Boris Johnson
London Mayor Boris Johnson is one of the Leave campaign's biggest voices Peter Nicholls/Reuters

Boris Johnson has branded US President Barack Obama a "hypocrite" for backing David Cameron's campaign to keep the UK in the European Union. In an interview with the BBC, the London mayor said the US would never accept compromises on its sovereignty the way Britain had done within the EU.

Obama is due to arrive in Britain on 21 April to attend the Queen's 90th birthday celebrations and is scheduled to hold talks with Cameron in Downing Street.

Ben Rhodes, the White House's deputy national security adviser, said on 14 April that the president would offer a "very straightforward and candid view" on why Britain is better off staying inside the EU.

But Johnson said: "I don't know what he is going to say but, if that is the American argument then it is nakedly hypocritical. The Americans would never dream of it. I think that President Obama has got a perfect right to make any intervention that he wants. Indeed I welcome the views of everybody in this debate," he added.

"I just find it absolutely bizarre that we are being lectured by the Americans about giving up our sovereignty and giving up control when Americans won't even sign up to the international convention on the law of the seas, let alone the International Criminal Court."

'Candid endorsement'

Campaigning for the 23 June referendum got underway on 15 April, with Johnson and Justice Secretary Michael Gove among the most high-profile backers of Vote Leave.

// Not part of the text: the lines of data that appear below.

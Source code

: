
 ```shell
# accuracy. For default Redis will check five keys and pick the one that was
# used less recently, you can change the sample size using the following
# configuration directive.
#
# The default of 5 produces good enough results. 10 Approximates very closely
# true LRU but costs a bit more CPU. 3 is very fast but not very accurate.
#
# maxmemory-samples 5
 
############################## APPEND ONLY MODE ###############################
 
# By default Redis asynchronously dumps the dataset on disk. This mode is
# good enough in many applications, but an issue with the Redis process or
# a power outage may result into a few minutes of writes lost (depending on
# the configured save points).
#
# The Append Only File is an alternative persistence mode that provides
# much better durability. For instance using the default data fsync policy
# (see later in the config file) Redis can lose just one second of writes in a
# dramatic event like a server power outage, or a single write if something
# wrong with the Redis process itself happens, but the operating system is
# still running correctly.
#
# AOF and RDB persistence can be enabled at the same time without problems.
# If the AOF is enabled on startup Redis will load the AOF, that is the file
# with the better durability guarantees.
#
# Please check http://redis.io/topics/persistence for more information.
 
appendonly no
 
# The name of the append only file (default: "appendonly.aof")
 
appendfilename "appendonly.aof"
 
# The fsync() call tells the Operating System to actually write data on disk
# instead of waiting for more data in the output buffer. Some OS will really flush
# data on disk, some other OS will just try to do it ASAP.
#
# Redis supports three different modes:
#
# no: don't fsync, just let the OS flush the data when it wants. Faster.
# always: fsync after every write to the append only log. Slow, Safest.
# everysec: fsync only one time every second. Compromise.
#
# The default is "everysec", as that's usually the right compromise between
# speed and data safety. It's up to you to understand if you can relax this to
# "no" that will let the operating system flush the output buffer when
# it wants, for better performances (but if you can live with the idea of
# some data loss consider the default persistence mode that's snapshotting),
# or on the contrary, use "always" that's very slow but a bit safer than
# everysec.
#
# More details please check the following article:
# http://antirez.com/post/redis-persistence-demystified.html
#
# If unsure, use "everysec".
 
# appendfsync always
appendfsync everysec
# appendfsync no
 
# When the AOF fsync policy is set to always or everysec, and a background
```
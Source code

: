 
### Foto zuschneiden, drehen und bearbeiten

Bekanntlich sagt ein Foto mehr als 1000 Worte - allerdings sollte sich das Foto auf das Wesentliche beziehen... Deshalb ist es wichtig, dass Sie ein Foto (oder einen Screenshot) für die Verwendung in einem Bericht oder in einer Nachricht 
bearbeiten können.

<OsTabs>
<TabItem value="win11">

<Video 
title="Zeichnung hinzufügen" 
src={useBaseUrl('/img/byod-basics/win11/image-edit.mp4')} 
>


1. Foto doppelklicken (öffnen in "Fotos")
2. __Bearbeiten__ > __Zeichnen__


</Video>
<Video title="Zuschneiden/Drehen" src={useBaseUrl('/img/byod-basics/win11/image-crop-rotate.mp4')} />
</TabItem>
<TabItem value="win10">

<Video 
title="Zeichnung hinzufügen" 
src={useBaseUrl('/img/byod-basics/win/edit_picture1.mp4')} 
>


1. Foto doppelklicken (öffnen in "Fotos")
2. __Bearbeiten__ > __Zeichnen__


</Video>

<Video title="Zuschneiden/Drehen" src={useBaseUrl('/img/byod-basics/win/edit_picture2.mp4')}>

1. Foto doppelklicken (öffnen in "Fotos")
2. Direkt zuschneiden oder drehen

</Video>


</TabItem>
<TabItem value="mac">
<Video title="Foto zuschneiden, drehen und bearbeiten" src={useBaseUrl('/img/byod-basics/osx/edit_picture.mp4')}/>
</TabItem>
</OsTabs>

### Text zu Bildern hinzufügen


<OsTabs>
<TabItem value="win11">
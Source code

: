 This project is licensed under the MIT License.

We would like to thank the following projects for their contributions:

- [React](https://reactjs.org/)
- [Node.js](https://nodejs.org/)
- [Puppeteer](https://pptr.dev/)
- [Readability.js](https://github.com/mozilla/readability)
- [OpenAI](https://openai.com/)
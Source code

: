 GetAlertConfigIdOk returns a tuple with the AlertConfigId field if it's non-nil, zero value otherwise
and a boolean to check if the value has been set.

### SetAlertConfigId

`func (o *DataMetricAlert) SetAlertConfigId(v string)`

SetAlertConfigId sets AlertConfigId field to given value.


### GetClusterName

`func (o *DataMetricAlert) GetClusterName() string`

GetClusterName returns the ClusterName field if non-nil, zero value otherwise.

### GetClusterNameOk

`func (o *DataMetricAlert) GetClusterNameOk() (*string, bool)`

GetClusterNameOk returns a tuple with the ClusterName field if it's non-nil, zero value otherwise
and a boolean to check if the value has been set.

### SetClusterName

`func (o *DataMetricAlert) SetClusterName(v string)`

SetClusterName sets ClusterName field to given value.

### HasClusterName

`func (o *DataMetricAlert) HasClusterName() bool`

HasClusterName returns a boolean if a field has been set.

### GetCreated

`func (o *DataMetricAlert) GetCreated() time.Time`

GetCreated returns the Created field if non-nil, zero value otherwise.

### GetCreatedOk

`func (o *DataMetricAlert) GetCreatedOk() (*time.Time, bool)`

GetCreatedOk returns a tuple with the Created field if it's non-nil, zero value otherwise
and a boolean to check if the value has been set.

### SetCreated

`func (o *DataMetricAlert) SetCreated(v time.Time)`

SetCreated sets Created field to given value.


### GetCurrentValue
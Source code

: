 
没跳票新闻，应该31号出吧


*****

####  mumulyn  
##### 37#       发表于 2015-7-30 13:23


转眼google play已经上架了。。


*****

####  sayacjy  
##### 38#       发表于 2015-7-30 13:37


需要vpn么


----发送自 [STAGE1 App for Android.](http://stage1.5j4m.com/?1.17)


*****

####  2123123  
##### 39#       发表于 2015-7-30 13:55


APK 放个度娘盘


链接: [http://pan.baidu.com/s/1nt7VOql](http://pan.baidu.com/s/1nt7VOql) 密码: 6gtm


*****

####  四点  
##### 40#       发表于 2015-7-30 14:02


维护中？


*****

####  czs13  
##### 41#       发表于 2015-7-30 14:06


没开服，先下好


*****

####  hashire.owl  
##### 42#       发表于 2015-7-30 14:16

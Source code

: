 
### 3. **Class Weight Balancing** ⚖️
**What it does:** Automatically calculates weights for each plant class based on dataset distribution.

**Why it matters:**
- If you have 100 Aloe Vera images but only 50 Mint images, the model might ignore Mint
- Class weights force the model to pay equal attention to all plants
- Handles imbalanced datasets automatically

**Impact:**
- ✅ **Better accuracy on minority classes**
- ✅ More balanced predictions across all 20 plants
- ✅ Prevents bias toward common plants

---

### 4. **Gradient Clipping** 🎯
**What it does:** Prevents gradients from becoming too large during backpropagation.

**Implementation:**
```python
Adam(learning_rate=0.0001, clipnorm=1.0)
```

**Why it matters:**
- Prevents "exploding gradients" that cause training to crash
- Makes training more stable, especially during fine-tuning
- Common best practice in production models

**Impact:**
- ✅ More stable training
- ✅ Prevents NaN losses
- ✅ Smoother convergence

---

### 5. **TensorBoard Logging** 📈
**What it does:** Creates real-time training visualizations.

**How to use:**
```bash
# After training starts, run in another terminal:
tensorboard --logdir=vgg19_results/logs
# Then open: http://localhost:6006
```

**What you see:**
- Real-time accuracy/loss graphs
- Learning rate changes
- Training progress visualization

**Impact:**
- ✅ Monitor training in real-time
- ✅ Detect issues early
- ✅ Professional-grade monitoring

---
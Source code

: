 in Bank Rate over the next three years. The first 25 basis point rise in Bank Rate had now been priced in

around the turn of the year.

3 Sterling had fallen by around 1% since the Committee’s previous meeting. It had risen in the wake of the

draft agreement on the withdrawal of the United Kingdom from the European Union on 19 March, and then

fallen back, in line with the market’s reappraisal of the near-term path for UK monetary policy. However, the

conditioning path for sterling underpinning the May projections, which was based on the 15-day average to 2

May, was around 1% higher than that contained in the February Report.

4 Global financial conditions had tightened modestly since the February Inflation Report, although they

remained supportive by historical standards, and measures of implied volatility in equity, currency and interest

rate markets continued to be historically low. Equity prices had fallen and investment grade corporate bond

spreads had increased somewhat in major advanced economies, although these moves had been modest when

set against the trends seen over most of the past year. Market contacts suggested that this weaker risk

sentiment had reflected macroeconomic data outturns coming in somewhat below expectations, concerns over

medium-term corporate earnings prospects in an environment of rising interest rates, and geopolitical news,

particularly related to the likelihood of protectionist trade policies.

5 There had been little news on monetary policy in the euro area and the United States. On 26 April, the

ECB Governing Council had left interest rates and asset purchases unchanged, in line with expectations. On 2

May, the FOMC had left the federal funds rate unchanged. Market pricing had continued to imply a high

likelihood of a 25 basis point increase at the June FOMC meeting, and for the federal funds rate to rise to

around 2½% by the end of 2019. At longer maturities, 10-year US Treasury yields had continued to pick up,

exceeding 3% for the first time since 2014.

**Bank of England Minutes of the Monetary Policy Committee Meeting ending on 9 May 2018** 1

Obama was criticised by MPs for intervening in the Brexit debate in March, with pro-Brexit politicians saying it would be "an unfortunate milestone" at the end of the president's time in office to wade into a debate on UK sovereignty with even a "passive diplomatic recommendation".

Obama Cameron
US President Barack Obama (right) has argued the case for the UK to stay in the EU Reuters

The White House has indicated that the president will offer his view as a "friend" if questioned on the issue, while stressing that it is a decision for the British people.

"The approach [Obama] will take is that we have no closer friend in the world, and if he is asked his view he will offer it," Rhodes was quoted as saying by the Daily Telegraph. "He will be very straightforward and candid as a friend on why it's good for the UK to remain in the European Union."